Department of Pure and Applied Chemistry, Thomas Graham Building, 295 Cathedral Street, University of Strathclyde, Glasgow, G1 1XL, UK.
Dxcover Ltd, Royal College Building, 204 George Street, Glasgow, G1 1XW, UK.
Analyst. 2023 Aug 7;148(16):3860-3869. doi: 10.1039/d3an00669g.
Over recent years, deep learning (DL) has become more widely used within the field of cancer diagnostics. However, DL often requires large training datasets to prevent overfitting, which can be difficult and expensive to acquire. Data augmentation is a method that can be used to generate new data points to train DL models. In this study, we use attenuated total reflectance Fourier-transform infrared (ATR-FTIR) spectra of patient dried serum samples and compare non-generative data augmentation methods to Wasserstein generative adversarial networks (WGANs) in their ability to improve the performance of a convolutional neural network (CNN) to differentiate between pancreatic cancer and non-cancer samples in a total cohort of 625 patients. The results show that WGAN augmented spectra improve CNN performance more than non-generative augmented spectra. When compared with a model that utilised no augmented spectra, adding WGAN augmented spectra to a CNN with the same architecture and same parameters, increased the area under the receiver operating characteristic curve (AUC) from 0.661 to 0.757, presenting a 15% increase in diagnostic performance. In a separate test on a colorectal cancer dataset, data augmentation using a WGAN led to an increase in AUC from 0.905 to 0.955. This demonstrates the impact data augmentation can have on DL performance for cancer diagnosis when the amount of real data available for model training is limited.
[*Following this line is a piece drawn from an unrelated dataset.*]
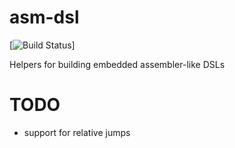 # asm-dsl
[![Build Status](https://travis-ci.org/vdorr/asm-dsl.svg?branch=master)]

Helpers for building embedded assembler-like DSLs

# TODO
* support for relative jumps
近年来,深度学习(DL)在癌症诊断领域的应用越来越广泛。然而,DL 通常需要大型训练数据集来防止过拟合,这在获取方面既困难又昂贵。数据扩充是一种可以用来生成新数据点来训练 DL 模型的方法。在这项研究中,我们使用患者干燥血清样本的衰减全反射傅里叶变换红外(ATR-FTIR)光谱,并比较非生成性数据扩充方法和 Wasserstein 生成对抗网络(WGAN)在改善卷积神经网络(CNN)性能方面的能力,以区分 625 名患者的总队列中的胰腺癌和非癌样本。结果表明,WGAN 扩充光谱比非生成性扩充光谱更能提高 CNN 的性能。与未使用扩充光谱的模型相比,将 WGAN 扩充光谱添加到具有相同架构和相同参数的 CNN 中,将接收者操作特征曲线下的面积(AUC)从 0.661 增加到 0.757,诊断性能提高了 15%。在另一个结直肠癌数据集上的测试中,使用 WGAN 进行数据扩充导致 AUC 从 0.905 增加到 0.955。这表明,当用于模型训练的实际数据量有限时,数据扩充对癌症诊断的 DL 性能有很大的影响。